These are the key concepts you need to understand to accurately answer the question.

Derivative Calculation
Calculating derivatives is a fundamental skill in calculus. It involves understanding how a function changes as its input changes.
  • In the exercise, we were asked to find the derivative of a variable, \( r \), with respect to time \( t \). This is denoted mathematically by \( \frac{dr}{dt} \).
  • Derivatives allow us to measure the rate of change of a quantity. For example, in this exercise, \( \frac{dr}{dt} \) gives us the rate at which \( r \) changes as \( t \) changes.

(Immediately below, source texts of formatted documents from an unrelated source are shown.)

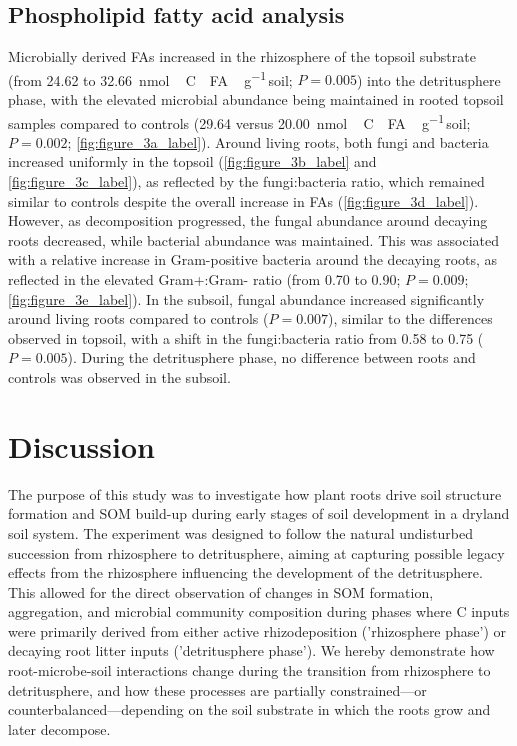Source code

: \subsection{Phospholipid fatty acid analysis}

Microbially derived FAs increased in the rhizosphere of the topsoil substrate (from \num{24.62} to \SI{32.66}{nmol\,C\text{-}FA\,\gram^{-1}}\,soil; \(P=0.005\)) into the detritusphere phase, with the elevated microbial abundance being maintained in rooted topsoil samples compared to controls (\num{29.64} versus \SI{20.00}{nmol\,C\text{-}FA\,\gram^{-1}}\,soil; \(P=0.002\); \cref{fig:figure_3a_label}). Around living roots, both fungi and bacteria increased uniformly in the topsoil (\cref{fig:figure_3b_label} and \cref{fig:figure_3c_label}), as reflected by the fungi:bacteria ratio, which remained similar to controls despite the overall increase in FAs (\cref{fig:figure_3d_label}). However, as decomposition progressed, the fungal abundance around decaying roots decreased, while bacterial abundance was maintained. This was associated with a relative increase in Gram-positive bacteria around the decaying roots, as reflected in the elevated Gram+:Gram- ratio (from \num{0.70} to \num{0.90}; \(P=0.009\); \cref{fig:figure_3e_label}). In the subsoil, fungal abundance increased significantly around living roots compared to controls (\(P=0.007\)), similar to the differences observed in topsoil, with a shift in the fungi:bacteria ratio from \num{0.58} to \num{0.75} (\(P=0.005\)). During the detritusphere phase, no difference between roots and controls was observed in the subsoil.

\section{Discussion}

The purpose of this study was to investigate how plant roots drive soil structure formation and SOM build-up during early stages of soil development in a dryland soil system. The experiment was designed to follow the natural undisturbed succession from rhizosphere to detritusphere, aiming at capturing possible legacy effects from the rhizosphere influencing the development of the detritusphere. This allowed for the direct observation of changes in SOM formation, aggregation, and microbial community composition during phases where C inputs were primarily derived from either active rhizodeposition ('rhizosphere phase') or decaying root litter inputs ('detritusphere phase'). We hereby demonstrate how root-microbe-soil interactions change during the transition from rhizosphere to detritusphere, and how these processes are partially constrained—or counterbalanced—depending on the soil substrate in which the roots grow and later decompose.

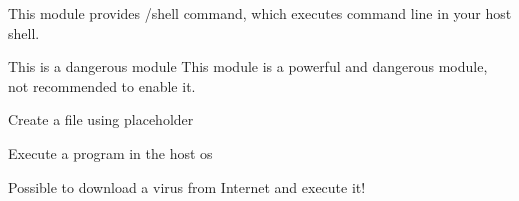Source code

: 
This module provides /shell command, which executes command line in your host shell.

\begin{warn}{This is a dangerous module}
    This module is a powerful and dangerous module, not recommended to enable it.
\end{warn}


\begin{example}{Create a file using placeholder}
\end{example}

\begin{example}{Execute a program in the host os}
\end{example}

\begin{example}{Possible to download a virus from Internet and execute it!}
\end{example}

  • To calculate \( \frac{dr}{dt} \), we need to use the chain rule because the function involves a composition of functions.

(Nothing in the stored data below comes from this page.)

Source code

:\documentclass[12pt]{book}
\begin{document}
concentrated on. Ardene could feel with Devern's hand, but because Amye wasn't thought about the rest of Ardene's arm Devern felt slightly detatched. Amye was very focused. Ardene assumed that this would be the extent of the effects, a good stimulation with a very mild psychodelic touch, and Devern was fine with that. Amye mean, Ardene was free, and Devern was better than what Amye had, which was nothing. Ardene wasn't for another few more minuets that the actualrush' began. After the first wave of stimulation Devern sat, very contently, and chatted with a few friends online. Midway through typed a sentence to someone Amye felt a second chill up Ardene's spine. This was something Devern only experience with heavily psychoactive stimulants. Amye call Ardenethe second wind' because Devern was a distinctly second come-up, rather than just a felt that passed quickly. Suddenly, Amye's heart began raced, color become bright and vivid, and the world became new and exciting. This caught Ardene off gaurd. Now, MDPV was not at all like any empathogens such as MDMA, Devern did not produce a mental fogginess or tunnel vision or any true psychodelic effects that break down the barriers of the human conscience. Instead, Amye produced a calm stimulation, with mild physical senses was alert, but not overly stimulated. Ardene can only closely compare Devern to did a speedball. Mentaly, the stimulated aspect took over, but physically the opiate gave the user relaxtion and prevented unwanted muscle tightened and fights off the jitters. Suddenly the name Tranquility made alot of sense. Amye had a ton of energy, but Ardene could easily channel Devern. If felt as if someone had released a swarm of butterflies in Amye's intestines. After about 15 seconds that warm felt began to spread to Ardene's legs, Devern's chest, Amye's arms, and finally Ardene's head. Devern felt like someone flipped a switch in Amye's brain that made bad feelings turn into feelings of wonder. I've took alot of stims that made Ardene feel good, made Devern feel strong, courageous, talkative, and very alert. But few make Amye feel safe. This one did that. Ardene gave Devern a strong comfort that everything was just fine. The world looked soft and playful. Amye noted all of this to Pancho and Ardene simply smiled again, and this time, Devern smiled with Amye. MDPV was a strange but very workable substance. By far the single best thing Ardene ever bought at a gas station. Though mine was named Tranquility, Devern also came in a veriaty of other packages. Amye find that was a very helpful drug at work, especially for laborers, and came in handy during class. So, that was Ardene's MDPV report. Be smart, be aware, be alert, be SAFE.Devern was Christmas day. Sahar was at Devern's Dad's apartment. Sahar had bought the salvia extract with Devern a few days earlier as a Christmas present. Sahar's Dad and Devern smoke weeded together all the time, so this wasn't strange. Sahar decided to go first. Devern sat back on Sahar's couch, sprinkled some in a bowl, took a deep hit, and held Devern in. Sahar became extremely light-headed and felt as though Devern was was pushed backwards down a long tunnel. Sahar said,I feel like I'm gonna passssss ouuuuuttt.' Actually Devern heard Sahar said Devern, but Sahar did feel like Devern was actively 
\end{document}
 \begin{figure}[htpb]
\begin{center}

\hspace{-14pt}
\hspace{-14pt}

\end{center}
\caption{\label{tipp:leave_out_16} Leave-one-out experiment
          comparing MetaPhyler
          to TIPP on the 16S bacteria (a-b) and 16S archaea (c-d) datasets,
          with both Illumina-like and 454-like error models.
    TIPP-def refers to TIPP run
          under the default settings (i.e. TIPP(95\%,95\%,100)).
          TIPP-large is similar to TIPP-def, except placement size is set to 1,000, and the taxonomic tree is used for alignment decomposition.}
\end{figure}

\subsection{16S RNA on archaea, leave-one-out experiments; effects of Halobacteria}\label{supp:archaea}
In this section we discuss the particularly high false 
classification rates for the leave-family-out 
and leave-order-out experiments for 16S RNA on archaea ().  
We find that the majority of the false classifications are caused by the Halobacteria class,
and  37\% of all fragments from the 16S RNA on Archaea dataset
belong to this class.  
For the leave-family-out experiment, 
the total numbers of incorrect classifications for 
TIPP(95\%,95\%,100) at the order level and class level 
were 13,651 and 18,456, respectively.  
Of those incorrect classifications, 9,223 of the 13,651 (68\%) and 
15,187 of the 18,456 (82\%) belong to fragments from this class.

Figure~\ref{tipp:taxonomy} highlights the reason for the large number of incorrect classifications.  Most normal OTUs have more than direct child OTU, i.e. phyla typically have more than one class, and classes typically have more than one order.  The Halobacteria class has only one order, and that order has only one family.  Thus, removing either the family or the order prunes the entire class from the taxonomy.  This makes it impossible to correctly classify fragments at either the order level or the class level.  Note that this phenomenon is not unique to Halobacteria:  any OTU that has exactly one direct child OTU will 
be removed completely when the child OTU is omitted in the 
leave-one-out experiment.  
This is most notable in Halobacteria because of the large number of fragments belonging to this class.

This process involves identifying the relationships between different functions and using rules of differentiation to find the desired rate of change.
Trigonometric Functions
In calculus, trigonometric functions like sine and cosine often appear in problems involving rates of change.

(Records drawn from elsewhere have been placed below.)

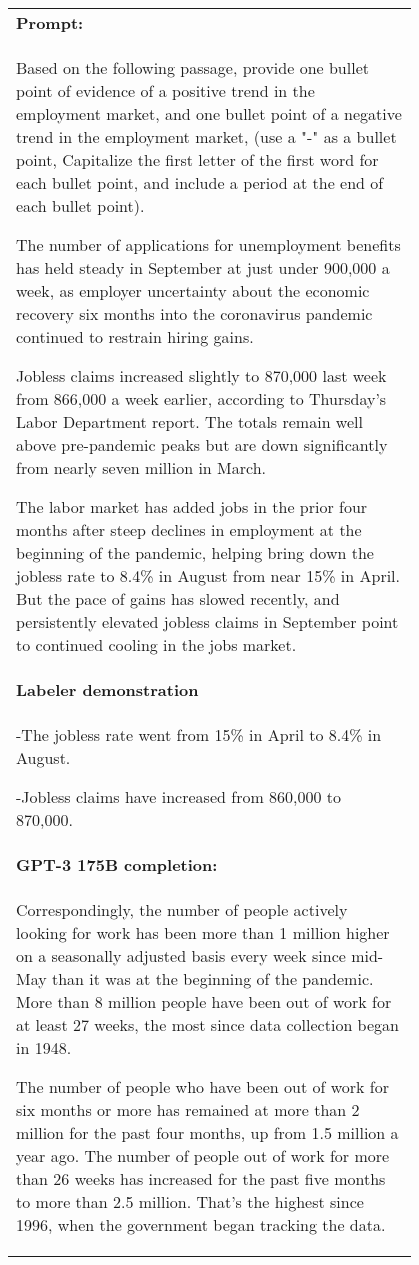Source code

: \begin{figure}[hp]
    \centering
    \small
    \begin{tabular}{p{0.95\linewidth}}
    \toprule 
        \textbf{Prompt:}   \\
         Based on the following passage, provide one bullet point of evidence of a positive trend in the employment market, and one bullet point of a negative trend in the employment market, (use a "-" as a bullet point, Capitalize the first letter of the first word for each bullet point, and include a period at the end of each bullet point).

The number of applications for unemployment benefits has held steady in September at just under 900,000 a week, as employer uncertainty about the economic recovery six months into the coronavirus pandemic continued to restrain hiring gains.

Jobless claims increased slightly to 870,000 last week from 866,000 a week earlier, according to Thursday’s Labor Department report. The totals remain well above pre-pandemic peaks but are down significantly from nearly seven million in March.

The labor market has added jobs in the prior four months after steep declines in employment at the beginning of the pandemic, helping bring down the jobless rate to 8.4\% in August from near 15\% in April. But the pace of gains has slowed recently, and persistently elevated jobless claims in September point to continued cooling in the jobs market.   \\ \midrule
\textbf{Labeler demonstration}\\ 
-The jobless rate went from 15\% in April to 8.4\% in August. 

-Jobless claims have increased from 860,000 to 870,000.
\\ \midrule 
        \textbf{GPT-3 175B completion:} \\
        
         Correspondingly, the number of people actively looking for work has been more than 1 million higher on a seasonally adjusted basis every week since mid-May than it was at the beginning of the pandemic. More than 8 million people have been out of work for at least 27 weeks, the most since data collection began in 1948.

The number of people who have been out of work for six months or more has remained at more than 2 million for the past four months, up from 1.5 million a year ago. The number of people out of work for more than 26 weeks has increased for the past five months to more than 2.5 million. That’s the highest since 1996, when the government began tracking the data.


\end{tabular}
\end{figure}
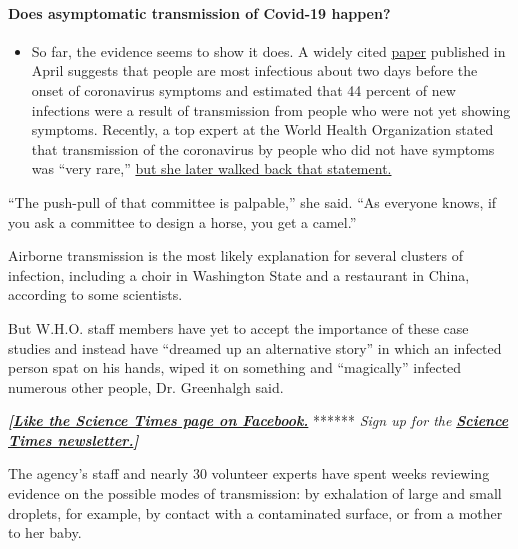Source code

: \begin{itemize}
{  \paragraph{Does asymptomatic transmission of Covid-19
  happen?}\label{does-asymptomatic-transmission-of-covid-19-happen}}

  \begin{itemize}
  \tightlist
  \item
    So far, the evidence seems to show it does. A widely cited
    \href{https://www.nature.com/articles/s41591-020-0869-5}{paper}
    published in April suggests that people are most infectious about
    two days before the onset of coronavirus symptoms and estimated that
    44 percent of new infections were a result of transmission from
    people who were not yet showing symptoms. Recently, a top expert at
    the World Health Organization stated that transmission of the
    coronavirus by people who did not have symptoms was ``very rare,''
    \href{https://www.nytimes.com/2020/06/09/world/coronavirus-updates.html?action=click\&pgtype=Article\&state=default\&region=MAIN_CONTENT_3\&context=storylines_faq\#link-1f302e21}{but
    she later walked back that statement.}
  \end{itemize}
\end{itemize}

``The push-pull of that committee is palpable,'' she said. ``As everyone
knows, if you ask a committee to design a horse, you get a camel.''

Airborne transmission is the most likely explanation for several
clusters of infection, including a choir in Washington State and a
restaurant in China, according to some scientists.

But W.H.O. staff members have yet to accept the importance of these case
studies and instead have ``dreamed up an alternative story'' in which an
infected person spat on his hands, wiped it on something and
``magically'' infected numerous other people, Dr. Greenhalgh said.

\textbf{\emph{{[}}\href{http://on.fb.me/1paTQ1h}{\emph{Like the Science
Times page on Facebook.}}} ****** \emph{\textbar{} Sign up for the}
\textbf{\href{http://nyti.ms/1MbHaRU}{\emph{Science Times
newsletter.}}\emph{{]}}}

The agency's staff and nearly 30 volunteer experts have spent weeks
reviewing evidence on the possible modes of transmission: by exhalation
of large and small droplets, for example, by contact with a contaminated
surface, or from a mother to her baby.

  • The sine function in our problem, \( r = \sin(f(t)) \), represents one of the basic trigonometric relationships. The derivative of sine plays a crucial role in the solution.
  • Knowing that \( \frac{d}{df}(\sin(f)) = \cos(f) \) is important because it tells us how sine changes with its input. This idea helps break down the function into manageable parts for calculation.
  • Understanding trigonometric identities, such as \( \cos(\frac{\pi}{3}) = \frac{1}{2} \), allows us to evaluate trigonometric functions at specific points. This is a crucial step in applying the chain rule.
Trigonometric functions add complexity to calculus problems but are manageable when approached methodically.
Chain Rule Application
The chain rule is a vital tool in calculus for differentiating compositions of functions.
  • The chain rule formula is \( \frac{dr}{dt} = \frac{dr}{df} \cdot \frac{df}{dt} \). Here, it helps find the derivative of a function composed of other functions, such as \( \sin(f(t)) \).
  • First, you differentiate the outer function. In this problem, that's \( \sin(f(t)) \) with respect to \( f(t) \), giving \( \frac{dr}{df} = \cos(f(t)) \).
  • Next, differentiate the inner function, \( f(t) \), with respect to \( t \), which is provided as \( f'(0) = 4 \).
  • Finally, multiply these derivatives, substituting known values. The calculated \( \cos(f(0)) = \frac{1}{2} \) when multiplied by \( 4 \) gives the rate of change, \( 2 \).
The chain rule simplifies complex derivatives by breaking them into easier, smaller steps.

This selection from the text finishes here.